$30
CSC 370 - B+-Tree Reconstruction from Logs
Assignment Goals
In this assignment you will:
* demonstrate knowledge of some query optimisation concepts, particularly how B+-tree indexes work:
+ implement a B+-tree that handles insertions
+ implement efficient lookup and range queries on the B+-tree
* demonstrate knowledge of some data recovery concepts, particularly how to parse a REDO log file:
## Task
The horror! 😱
Your relational database has crashed! Fortunately, you have a log file from which to recover it. Unfortunately, you cannot be confident that your index structures are consistent with the database state at the time of failure. Thus, in this assignment, you will rebuild your B+-tree index from a log file.
In particular, you need to implement a B+-tree index that can support efficient lookup and range queries. It should be constructed from a REDO log file. You are provided with a class definition for a ternary B+-tree and for a log file. You are also provided with an empty ImplementMe class that contains the three unimplemented static methods that provide functionality for the B+-tree. You can assume that the B+-tree is on a primary key attribute.
You should complete the implementation of the three empty static functions:
* `lookup( key )` returns a list of keys that are visited to check if the input key is in the tree
* `range( lower, upper )` returns a list of keys that are visited to find all keys in the range [lower, upper]
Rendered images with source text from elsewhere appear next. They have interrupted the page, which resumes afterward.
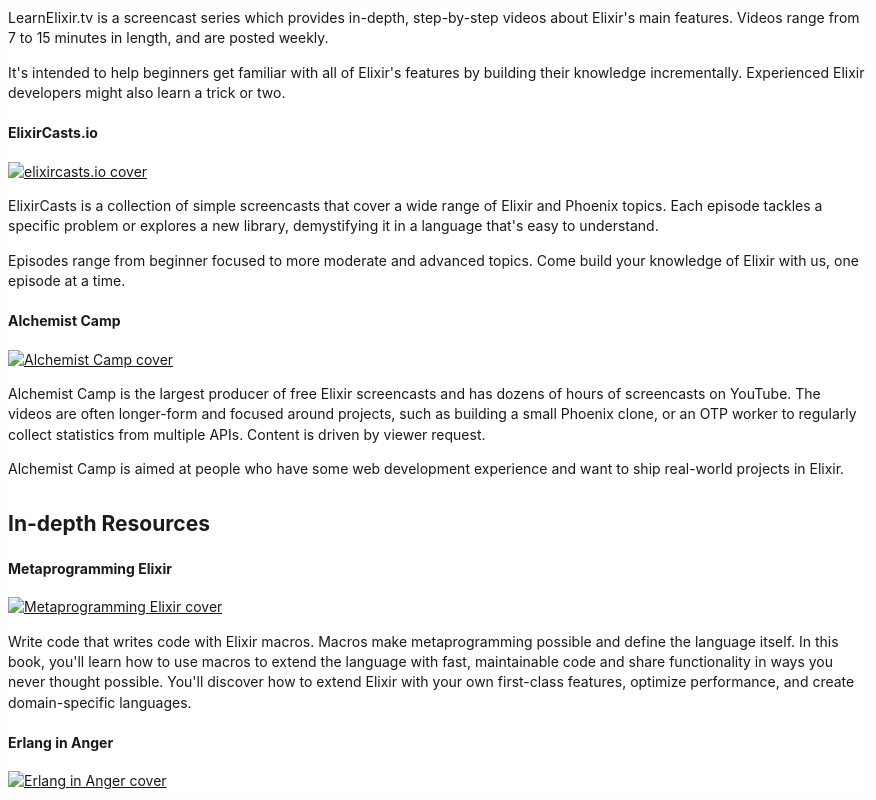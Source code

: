 LearnElixir.tv is a screencast series which provides in-depth, step-by-step videos about Elixir's main features. Videos range from 7 to 15 minutes in length, and are posted weekly.

It's intended to help beginners get familiar with all of Elixir's features by building their knowledge incrementally. Experienced Elixir developers might also learn a trick or two.

<div class="clear"></div>

<h4 class="resource">ElixirCasts.io</h4>

<a class="cover" href="https://elixircasts.io" title="ElixirCasts: Elixir and Phoenix screencasts.">
  <img src="/images/learning/elixircasts.png" alt="elixircasts.io cover" width="190" />
</a>

ElixirCasts is a collection of simple screencasts that cover a wide range of Elixir and Phoenix topics. Each episode tackles a specific problem or explores a new library, demystifying it in a language that's easy to understand.

Episodes range from beginner focused to more moderate and advanced topics. Come build your knowledge of Elixir with us, one episode at a time.

<div class="clear"></div>

<h4 class="resource">Alchemist Camp</h4>

<a class="cover" href="http://alchemist.camp" title="Alchemist Camp: Learn Elixir and Phoenix by building things"><img src="/images/learning/alchemist-camp.png" alt="Alchemist Camp cover" width="190" /></a>

Alchemist Camp is the largest producer of free Elixir screencasts and has dozens of hours of screencasts on YouTube. The videos are often longer-form and focused around projects, such as building a small Phoenix clone, or an OTP worker to regularly collect statistics from multiple APIs. Content is driven by viewer request.

Alchemist Camp is aimed at people who have some web development experience and want to ship real-world projects in Elixir.

<div class="clear"></div>

## In-depth Resources

<h4 class="resource">Metaprogramming Elixir</h4>

<a class="cover" href="https://pragprog.com/book/cmelixir/metaprogramming-elixir" title="Metaprogramming Elixir: Write Less Code, Get More Done and Have Fun
– by Chris Mccord"><img src="/images/learning/metaprogramming-elixir.jpg" alt="Metaprogramming Elixir cover" width="190" /></a>

Write code that writes code with Elixir macros. Macros make metaprogramming possible and define the language itself. In this book, you'll learn how to use macros to extend the language with fast, maintainable code and share functionality in ways you never thought possible. You'll discover how to extend Elixir with your own first-class features, optimize performance, and create domain-specific languages.

<div class="clear"></div>

<h4 class="resource">Erlang in Anger</h4>

<a class="cover" href="http://www.erlang-in-anger.com" title="Erlang in Anger – by Fred Hebert"><img src="/images/learning/erlang-in-anger.png" alt="Erlang in Anger cover" width="190" /></a>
* `from_log( log )` returns a B+-tree constructed by parsing the log to replay all the insertions that are committed to the index
As you parse the REDO log file, you should assume that all entries refer to the same attribute and, if they have the same value, correspond to the same tuple. For example, in the log below the final tree should have two values, 6 and 7, since transaction 2 changes the value for tuple A:
[START T1]
[T1, A, 5]
[T2, B, 6]
[COMMIT T1]
[T2, A, 7]
[COMMIT T2]
The implementations of these must be computationally efficient in order to obtain marks; otherwise, the lists returned by your `lookup()` and `range()` functions will have an incorrect length. The B+-tree also must conform to the specifications shown in Garcia-Molina, which is a disk-based adaptation of (2,4)- and B-trees as presented in Goodrich & Tamassia.
Finally, note that inserting 5, inserting 6, and then modifying 5 to 7 does not necesssarily produce the same tree as simply inserting 6 and then inserting 7. You should handle insertions as a deletion followed by an insertion. You should handle all underflows by merging with a sibling and if, combined, they exceed the maximum capacity of four, then re-splitting.
## Submission
You should implement the ImplementMe class in `implement_me.py` and submit only that one file. For evaluation, we will use our own copy of `index.py`, `node.py`, and `tests.py`.
## Evaluation
Your grade on the assignment will be the number of test cases passed by running `python3 tests.py`, for a maximum score of 20/20. All test cases are disclosed, but not all of them have been written.
You should be aware that we will change the actual data, including potentially the shapes of the trees, in our final version of `tests.py`. Marks will not be awarded for implementations that are detected to have sub-optimal complexity, such as a linear cost lookup function.